To this day, I cannot think of a single reason why this eagle family was relevant to my English class. Maybe it was slightly more educational than showing a movie, which is what all the substitute teachers did. But I suspect Mrs. Jones just really liked eagles.
Whether or not you have a soft spot for eagles, I’ll bet you feel affection for some sort of nonhuman creatures. Self-quarantine has taught me that I, for one, am a sucker for baby bears and for penguins let loose at Chicago’s Shedd Aquarium.
As we face the prospect of being cooped up indefinitely with testy roommates, antsy kids, and way too much toilet paper, here are five webcams that might help you revel in nature virtually. They will certainly make your quarantine a little brighter.
The jellyfish cam at the Monterey Bay Aquarium is truly mesmerizing.

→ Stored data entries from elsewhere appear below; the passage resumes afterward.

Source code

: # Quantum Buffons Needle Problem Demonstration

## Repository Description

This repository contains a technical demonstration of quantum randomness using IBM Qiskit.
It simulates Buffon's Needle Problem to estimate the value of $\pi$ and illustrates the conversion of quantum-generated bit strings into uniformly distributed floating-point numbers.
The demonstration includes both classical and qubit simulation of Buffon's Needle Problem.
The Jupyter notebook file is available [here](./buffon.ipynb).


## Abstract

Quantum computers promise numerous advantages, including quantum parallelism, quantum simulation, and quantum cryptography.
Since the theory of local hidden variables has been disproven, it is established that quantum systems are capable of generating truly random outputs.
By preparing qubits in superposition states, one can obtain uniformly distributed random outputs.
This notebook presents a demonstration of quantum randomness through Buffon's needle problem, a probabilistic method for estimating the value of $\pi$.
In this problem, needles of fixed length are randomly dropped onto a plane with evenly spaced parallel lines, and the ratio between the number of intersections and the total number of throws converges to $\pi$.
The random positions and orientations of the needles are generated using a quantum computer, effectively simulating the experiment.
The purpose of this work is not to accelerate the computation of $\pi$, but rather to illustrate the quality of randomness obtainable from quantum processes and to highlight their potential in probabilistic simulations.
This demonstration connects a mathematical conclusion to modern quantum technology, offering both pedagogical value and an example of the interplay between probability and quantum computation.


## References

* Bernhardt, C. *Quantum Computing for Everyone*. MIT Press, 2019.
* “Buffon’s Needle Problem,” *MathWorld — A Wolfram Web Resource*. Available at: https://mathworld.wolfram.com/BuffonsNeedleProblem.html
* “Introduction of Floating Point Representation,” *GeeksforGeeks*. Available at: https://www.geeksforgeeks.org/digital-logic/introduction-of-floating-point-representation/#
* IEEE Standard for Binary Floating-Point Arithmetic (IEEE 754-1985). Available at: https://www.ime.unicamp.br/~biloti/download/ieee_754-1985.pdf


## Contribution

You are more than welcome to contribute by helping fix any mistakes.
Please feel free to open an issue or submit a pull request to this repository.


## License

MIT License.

The resident jellyfish float across the screen, propelling themselves with an easy grace. My favorite part is the close-up view of their tentacles, which appear at once chaotic and perfectly choreographed. Bonus: This cam’s relaxing background music.
The Atlantic puffin burrow on Seal Island, Maine. This cam offers an intimate glimpse into puffin family life. Since the 1970s, Audubon has been reintroducing the iconic, overharvested birds to islands off the coast of Maine. They don’t do a whole lot on the webcam, but they’re beautiful creatures, and they make funny sounds.
The open sea cam at the Monterey Bay Aquarium is chock-full of sharks, rays, and tuna. The bubbles alone, which stream upward hypnotically in the million-gallon exhibit, are enough to instantly reduce my blood pressure. Bonus: The aquarium’s soothing background tunes.
The brown bears at Brook Falls in Katmai National Park, Alaska. I spent longer than I’d like to admit watching a brown bear attempt to catch salmon in the brook. At first, I was entranced by the jumping salmon, but then I turned my attention to the bear. She appeared to be watching the fish stoically, calculating when to make a move. My partner and I rooted for her until she finally came up with the fish, at which point we cheered at the kitchen table.
The sandhill cranes at Rowe Sanctuary in Gibbon, Nebraska. Early spring is sandhill crane migration season, when hundreds of thousands of the elegant avians gather along Nebraska’s Platte River. It’s a stopover point on their journey from their wintering grounds in Mexico and the southern US to their breeding grounds in northern Canada. (Jane Goodall even called the sandhill crane migration one of the wonders of the world.) If you’re lucky, you might catch a big group liftoff in the morning.
These great blue heron nests, monitored by the Chesapeake Bay Conservancy, provide a glimpse into life in the trees. The live stream rotates between 10 nests, which are home to an estimated 50 herons. Many of them (males and females) are incubating eggs right now. Fun fact: The blue heron is the largest heron in North America yet weighs less than 10 pounds.
Bonus: If you really must watch eagles, this one in Decorah, Iowa, is lying on three eggs that are likely to hatch in early April.